Source records:
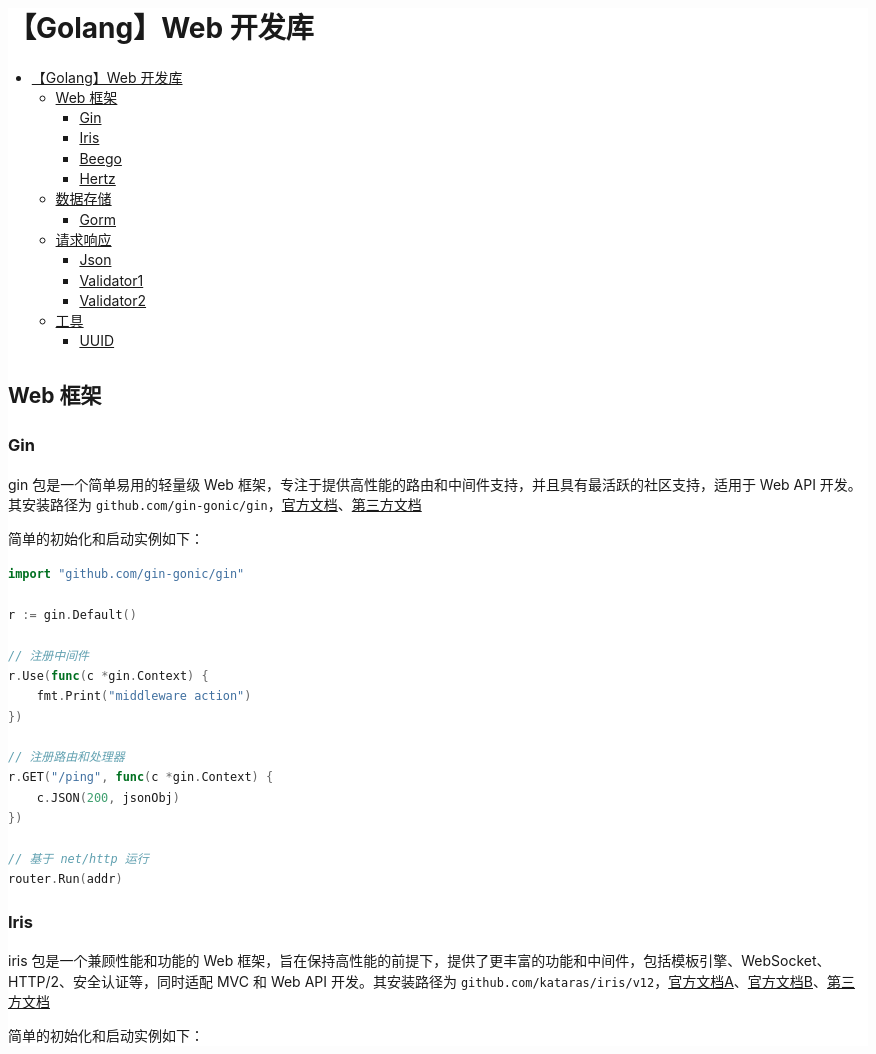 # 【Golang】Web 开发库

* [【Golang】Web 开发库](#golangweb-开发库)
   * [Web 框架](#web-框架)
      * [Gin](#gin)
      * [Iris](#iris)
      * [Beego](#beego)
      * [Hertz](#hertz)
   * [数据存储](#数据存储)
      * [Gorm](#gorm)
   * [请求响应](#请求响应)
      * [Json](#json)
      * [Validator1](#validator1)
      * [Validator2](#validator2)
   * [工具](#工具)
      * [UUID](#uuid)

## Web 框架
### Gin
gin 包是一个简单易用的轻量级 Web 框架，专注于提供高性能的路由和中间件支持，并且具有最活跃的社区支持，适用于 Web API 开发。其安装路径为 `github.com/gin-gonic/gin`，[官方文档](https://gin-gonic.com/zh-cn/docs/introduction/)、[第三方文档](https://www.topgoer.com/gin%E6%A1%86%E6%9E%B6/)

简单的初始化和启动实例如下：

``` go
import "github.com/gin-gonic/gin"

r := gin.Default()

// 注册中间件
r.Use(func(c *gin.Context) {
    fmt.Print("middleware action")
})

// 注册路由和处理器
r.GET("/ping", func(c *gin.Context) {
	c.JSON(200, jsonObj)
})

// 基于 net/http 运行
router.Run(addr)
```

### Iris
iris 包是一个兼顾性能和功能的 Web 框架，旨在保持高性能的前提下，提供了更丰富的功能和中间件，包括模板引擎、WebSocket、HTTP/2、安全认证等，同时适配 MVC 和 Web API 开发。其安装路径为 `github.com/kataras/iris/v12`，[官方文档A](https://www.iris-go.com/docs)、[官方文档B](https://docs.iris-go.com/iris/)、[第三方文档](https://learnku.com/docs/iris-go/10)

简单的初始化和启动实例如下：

---

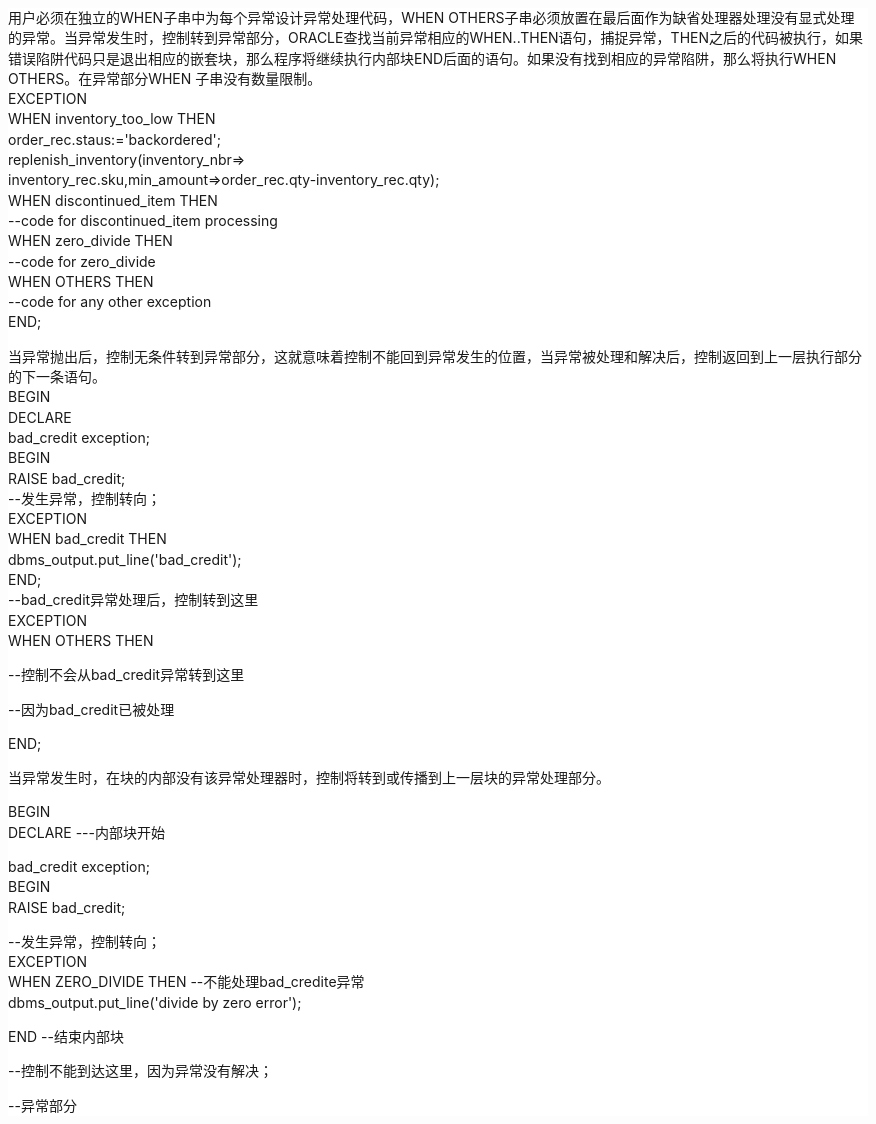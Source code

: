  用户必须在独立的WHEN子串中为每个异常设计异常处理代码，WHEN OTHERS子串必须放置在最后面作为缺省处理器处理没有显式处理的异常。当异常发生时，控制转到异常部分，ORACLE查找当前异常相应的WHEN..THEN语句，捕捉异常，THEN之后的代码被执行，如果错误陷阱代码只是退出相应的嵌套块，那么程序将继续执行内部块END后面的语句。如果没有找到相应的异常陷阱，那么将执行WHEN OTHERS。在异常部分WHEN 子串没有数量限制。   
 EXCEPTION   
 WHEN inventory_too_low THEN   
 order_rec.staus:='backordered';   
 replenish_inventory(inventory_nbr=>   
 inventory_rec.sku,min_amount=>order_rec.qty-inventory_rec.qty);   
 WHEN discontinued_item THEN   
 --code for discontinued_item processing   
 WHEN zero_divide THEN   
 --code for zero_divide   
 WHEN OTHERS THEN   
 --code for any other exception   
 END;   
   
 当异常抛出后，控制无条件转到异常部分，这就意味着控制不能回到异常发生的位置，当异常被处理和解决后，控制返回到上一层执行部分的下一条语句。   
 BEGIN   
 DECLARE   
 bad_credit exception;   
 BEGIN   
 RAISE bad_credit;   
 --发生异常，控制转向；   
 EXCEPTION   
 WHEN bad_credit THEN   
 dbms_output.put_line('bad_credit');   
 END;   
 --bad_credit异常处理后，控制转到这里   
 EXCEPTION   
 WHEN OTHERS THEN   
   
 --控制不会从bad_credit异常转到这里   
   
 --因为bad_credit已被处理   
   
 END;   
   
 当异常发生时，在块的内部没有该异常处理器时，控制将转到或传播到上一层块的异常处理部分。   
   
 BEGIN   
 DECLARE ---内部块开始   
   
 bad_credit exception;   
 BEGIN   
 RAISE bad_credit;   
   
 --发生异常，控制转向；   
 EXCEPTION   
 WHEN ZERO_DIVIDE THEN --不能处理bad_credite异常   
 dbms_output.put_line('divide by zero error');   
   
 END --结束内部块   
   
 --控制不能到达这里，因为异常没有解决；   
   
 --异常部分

---

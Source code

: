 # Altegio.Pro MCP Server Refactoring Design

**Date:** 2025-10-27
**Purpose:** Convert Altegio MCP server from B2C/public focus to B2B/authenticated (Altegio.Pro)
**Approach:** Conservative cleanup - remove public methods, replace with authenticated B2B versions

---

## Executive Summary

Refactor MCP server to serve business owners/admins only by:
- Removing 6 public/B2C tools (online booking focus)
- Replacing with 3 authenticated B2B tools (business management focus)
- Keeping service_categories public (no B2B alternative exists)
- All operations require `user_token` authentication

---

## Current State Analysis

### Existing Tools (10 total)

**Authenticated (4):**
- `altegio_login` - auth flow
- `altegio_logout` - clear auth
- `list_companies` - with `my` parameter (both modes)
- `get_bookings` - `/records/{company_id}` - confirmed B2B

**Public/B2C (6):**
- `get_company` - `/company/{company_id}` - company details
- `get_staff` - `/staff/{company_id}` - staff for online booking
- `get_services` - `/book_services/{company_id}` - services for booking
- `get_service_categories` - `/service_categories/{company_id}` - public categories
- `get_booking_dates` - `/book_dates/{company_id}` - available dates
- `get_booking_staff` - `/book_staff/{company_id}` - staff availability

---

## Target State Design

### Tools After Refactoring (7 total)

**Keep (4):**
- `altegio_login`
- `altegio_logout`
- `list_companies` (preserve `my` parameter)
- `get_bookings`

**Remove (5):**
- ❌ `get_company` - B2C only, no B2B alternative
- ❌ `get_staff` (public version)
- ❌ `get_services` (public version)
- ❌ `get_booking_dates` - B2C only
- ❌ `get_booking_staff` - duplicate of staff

=== WHAT THE TASK REQUIRES ===
Would you retype exactly the lines above, from the line with "### Tools After Refactoring (7 total)" to the line with "duplicate of staff", with both end lines kept and nothing more?

=== YOUR RESPONSE ===
### Tools After Refactoring (7 total)

**Keep (4):**
- `altegio_login`
- `altegio_logout`
- `list_companies` (preserve `my` parameter)
- `get_bookings`

**Remove (5):**
- ❌ `get_company` - B2C only, no B2B alternative
- ❌ `get_staff` (public version)
- ❌ `get_services` (public version)
- ❌ `get_booking_dates` - B2C only
- ❌ `get_booking_staff` - duplicate of staff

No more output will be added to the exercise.